SUPPLIED ENTRIES Block Start

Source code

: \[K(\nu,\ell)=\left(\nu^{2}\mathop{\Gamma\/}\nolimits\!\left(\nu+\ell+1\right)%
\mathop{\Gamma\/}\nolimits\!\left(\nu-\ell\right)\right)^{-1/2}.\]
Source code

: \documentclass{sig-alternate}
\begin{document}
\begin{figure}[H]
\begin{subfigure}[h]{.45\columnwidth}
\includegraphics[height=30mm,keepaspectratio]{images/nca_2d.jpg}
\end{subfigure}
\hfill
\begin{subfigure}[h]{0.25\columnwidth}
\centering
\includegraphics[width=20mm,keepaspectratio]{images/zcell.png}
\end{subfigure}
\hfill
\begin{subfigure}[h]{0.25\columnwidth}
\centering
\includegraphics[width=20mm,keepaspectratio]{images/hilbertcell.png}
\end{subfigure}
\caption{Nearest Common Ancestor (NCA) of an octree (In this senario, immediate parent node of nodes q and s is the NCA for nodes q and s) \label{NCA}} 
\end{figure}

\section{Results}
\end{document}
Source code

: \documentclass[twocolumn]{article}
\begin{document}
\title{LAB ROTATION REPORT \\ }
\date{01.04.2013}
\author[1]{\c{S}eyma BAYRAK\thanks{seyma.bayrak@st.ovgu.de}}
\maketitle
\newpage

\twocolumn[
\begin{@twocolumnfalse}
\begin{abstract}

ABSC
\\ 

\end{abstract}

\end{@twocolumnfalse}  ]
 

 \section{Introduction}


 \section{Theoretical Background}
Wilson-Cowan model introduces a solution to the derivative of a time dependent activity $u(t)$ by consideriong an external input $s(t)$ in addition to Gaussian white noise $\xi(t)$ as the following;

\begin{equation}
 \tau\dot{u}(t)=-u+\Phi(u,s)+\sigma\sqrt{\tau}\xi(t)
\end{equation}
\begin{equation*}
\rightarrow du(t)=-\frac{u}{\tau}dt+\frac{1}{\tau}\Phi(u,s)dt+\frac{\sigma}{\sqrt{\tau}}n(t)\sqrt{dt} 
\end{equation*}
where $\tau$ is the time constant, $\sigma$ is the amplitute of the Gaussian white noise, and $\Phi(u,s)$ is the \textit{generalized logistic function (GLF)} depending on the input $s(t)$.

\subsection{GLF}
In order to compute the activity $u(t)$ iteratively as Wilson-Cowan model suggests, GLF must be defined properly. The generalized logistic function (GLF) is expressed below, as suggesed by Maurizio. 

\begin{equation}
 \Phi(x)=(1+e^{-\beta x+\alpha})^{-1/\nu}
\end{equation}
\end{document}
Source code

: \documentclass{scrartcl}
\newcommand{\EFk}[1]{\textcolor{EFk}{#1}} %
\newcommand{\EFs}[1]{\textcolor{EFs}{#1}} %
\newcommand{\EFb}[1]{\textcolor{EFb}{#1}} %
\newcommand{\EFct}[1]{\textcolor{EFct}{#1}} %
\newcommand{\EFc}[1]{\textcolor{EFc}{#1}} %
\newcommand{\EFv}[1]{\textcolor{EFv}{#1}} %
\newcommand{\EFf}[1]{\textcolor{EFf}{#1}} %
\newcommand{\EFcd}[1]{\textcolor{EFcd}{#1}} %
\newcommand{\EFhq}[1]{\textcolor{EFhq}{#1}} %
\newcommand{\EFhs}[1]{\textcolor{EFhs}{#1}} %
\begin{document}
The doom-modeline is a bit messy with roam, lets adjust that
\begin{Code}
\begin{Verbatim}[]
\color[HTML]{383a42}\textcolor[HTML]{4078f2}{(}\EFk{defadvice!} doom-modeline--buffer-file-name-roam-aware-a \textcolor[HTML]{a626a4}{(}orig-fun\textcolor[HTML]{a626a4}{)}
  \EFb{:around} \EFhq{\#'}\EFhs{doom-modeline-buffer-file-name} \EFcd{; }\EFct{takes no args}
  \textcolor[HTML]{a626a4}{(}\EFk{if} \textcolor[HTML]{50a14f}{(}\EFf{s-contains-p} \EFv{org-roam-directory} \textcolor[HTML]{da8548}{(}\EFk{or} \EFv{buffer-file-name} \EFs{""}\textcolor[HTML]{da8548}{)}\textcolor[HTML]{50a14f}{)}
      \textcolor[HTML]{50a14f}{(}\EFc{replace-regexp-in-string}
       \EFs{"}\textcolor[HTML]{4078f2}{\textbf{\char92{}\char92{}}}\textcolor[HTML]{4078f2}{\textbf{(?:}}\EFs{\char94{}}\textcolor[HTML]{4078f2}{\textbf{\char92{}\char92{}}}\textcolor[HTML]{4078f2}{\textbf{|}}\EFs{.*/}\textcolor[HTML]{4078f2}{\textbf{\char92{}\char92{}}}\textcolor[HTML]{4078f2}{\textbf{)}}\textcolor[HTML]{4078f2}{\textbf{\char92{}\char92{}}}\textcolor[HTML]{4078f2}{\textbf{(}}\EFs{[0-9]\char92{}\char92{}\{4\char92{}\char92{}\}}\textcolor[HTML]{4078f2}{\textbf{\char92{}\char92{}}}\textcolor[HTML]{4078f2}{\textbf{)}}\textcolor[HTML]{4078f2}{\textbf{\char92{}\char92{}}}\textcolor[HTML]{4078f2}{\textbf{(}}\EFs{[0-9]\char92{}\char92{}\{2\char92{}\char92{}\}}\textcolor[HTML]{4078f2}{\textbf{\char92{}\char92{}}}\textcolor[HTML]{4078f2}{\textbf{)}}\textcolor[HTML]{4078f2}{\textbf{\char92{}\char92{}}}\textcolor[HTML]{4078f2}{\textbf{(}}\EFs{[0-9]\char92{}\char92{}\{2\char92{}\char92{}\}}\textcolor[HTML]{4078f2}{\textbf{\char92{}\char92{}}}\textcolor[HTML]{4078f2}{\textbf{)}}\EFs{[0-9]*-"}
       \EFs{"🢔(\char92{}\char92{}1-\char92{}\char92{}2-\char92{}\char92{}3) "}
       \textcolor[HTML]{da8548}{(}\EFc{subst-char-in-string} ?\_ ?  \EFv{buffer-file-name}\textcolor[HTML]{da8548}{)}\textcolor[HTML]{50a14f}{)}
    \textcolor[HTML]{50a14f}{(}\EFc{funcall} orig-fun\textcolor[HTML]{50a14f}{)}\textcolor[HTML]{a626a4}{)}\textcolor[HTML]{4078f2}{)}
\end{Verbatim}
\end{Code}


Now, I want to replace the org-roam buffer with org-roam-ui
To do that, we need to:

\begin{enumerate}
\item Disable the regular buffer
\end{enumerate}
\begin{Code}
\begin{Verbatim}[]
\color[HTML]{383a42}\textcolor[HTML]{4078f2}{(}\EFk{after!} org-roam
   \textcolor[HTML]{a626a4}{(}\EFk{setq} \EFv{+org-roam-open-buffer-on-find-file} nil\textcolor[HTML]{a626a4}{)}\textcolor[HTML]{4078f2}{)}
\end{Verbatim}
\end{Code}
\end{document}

SUPPLIED ENTRIES Block End
SUPPLIED ENTRIES Block Start

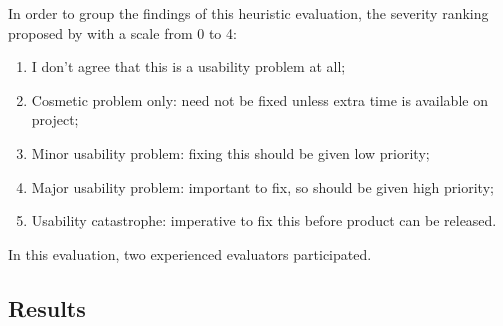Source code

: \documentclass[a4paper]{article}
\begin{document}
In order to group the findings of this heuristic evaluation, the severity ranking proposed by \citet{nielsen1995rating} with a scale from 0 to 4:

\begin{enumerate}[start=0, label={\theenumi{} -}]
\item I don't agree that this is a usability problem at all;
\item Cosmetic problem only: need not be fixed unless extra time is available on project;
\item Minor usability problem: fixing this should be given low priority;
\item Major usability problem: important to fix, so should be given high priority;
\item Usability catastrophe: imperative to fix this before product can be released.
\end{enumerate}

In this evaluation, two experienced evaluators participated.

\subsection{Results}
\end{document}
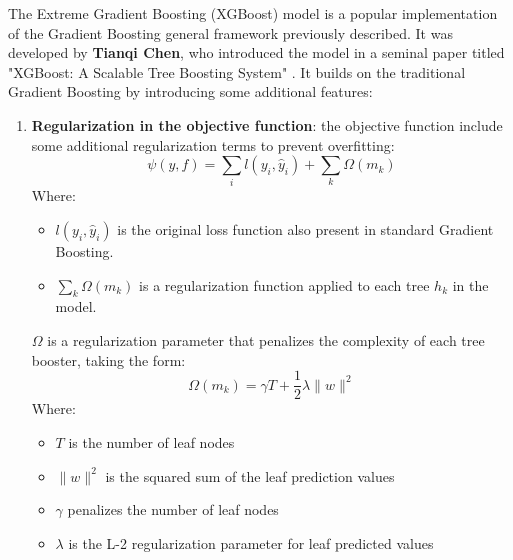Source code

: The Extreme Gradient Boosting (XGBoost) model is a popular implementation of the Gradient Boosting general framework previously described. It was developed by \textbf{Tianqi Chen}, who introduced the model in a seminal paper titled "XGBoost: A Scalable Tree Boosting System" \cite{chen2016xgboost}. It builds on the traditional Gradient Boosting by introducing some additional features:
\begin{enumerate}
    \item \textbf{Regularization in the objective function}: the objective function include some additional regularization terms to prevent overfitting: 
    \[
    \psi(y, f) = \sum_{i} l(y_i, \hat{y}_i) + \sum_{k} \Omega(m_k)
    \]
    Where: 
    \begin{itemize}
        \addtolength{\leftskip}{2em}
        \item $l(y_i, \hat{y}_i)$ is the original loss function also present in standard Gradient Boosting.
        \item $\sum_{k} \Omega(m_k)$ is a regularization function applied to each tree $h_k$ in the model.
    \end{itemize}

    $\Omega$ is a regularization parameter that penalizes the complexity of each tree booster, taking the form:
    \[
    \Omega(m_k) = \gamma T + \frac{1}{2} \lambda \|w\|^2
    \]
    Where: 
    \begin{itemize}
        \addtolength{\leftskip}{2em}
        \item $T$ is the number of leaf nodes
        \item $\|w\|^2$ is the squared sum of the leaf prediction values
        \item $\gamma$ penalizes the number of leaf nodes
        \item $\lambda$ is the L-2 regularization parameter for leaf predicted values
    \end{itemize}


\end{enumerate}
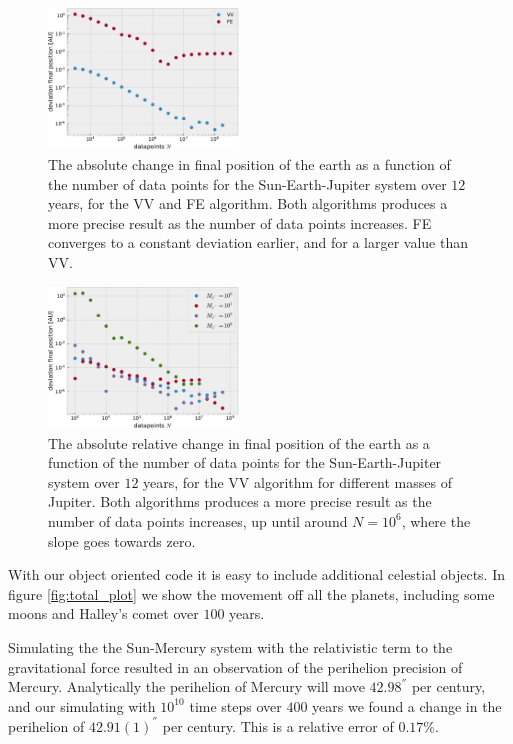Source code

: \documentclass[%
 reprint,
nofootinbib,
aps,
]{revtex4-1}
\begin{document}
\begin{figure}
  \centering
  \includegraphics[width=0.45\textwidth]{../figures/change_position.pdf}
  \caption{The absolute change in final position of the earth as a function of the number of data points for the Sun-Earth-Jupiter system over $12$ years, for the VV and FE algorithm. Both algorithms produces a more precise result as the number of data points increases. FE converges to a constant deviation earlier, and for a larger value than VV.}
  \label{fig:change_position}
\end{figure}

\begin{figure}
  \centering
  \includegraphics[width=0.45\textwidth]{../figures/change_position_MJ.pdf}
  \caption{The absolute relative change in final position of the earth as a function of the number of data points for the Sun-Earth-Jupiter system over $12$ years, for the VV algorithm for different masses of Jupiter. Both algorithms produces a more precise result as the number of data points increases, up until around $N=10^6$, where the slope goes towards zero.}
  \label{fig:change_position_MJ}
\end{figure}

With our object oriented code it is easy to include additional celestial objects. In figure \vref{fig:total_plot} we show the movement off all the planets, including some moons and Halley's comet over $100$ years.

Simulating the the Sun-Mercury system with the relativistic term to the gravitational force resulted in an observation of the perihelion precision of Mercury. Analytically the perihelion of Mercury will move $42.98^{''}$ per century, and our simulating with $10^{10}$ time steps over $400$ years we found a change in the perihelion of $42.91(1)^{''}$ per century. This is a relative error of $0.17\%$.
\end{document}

SUPPLIED ENTRIES Block End

PROBLEM TO WORK ON
In the records, which lines mention the word "that"? Copy those lines.

SOLUTION FOR THIS EXERCISE
The doom-modeline is a bit messy with roam, lets adjust that
To do that, we need to:
\item I don't agree that this is a usability problem at all;
    $\Omega$ is a regularization parameter that penalizes the complexity of each tree booster, taking the form:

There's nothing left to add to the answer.